Plain-text document sources
----

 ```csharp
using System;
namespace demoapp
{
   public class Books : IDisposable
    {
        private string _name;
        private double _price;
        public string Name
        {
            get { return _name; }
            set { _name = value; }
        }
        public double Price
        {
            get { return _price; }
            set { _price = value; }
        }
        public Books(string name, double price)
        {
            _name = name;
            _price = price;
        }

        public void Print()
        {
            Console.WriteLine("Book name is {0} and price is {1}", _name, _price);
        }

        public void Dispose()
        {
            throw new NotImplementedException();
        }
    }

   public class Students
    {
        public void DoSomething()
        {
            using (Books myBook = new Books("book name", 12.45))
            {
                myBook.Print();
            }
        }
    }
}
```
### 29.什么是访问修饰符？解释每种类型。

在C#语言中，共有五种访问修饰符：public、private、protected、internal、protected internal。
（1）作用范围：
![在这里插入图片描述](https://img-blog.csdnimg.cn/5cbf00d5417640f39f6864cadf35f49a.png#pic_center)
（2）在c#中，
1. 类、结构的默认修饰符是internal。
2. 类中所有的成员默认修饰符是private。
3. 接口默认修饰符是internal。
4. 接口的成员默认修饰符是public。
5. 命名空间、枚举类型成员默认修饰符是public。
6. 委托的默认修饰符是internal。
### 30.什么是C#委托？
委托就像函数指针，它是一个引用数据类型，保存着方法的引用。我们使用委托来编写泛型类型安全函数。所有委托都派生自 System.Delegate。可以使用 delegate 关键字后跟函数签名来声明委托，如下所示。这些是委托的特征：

----

Task
Every entry must be duplicated exactly as it stands.

Task solution
 ```csharp
using System;
namespace demoapp
{
   public class Books : IDisposable
    {
        private string _name;
        private double _price;
        public string Name
        {
            get { return _name; }
            set { _name = value; }
        }
        public double Price
        {
            get { return _price; }
            set { _price = value; }
        }
        public Books(string name, double price)
        {
            _name = name;
            _price = price;
        }

        public void Print()
        {
            Console.WriteLine("Book name is {0} and price is {1}", _name, _price);
        }

        public void Dispose()
        {
            throw new NotImplementedException();
        }
    }

   public class Students
    {
        public void DoSomething()
        {
            using (Books myBook = new Books("book name", 12.45))
            {
                myBook.Print();
            }
        }
    }
}
```
### 29.什么是访问修饰符？解释每种类型。

在C#语言中，共有五种访问修饰符：public、private、protected、internal、protected internal。
（1）作用范围：
![在这里插入图片描述](https://img-blog.csdnimg.cn/5cbf00d5417640f39f6864cadf35f49a.png#pic_center)
（2）在c#中，
1. 类、结构的默认修饰符是internal。
2. 类中所有的成员默认修饰符是private。
3. 接口默认修饰符是internal。
4. 接口的成员默认修饰符是public。
5. 命名空间、枚举类型成员默认修饰符是public。
6. 委托的默认修饰符是internal。
### 30.什么是C#委托？
委托就像函数指针，它是一个引用数据类型，保存着方法的引用。我们使用委托来编写泛型类型安全函数。所有委托都派生自 System.Delegate。可以使用 delegate 关键字后跟函数签名来声明委托，如下所示。这些是委托的特征：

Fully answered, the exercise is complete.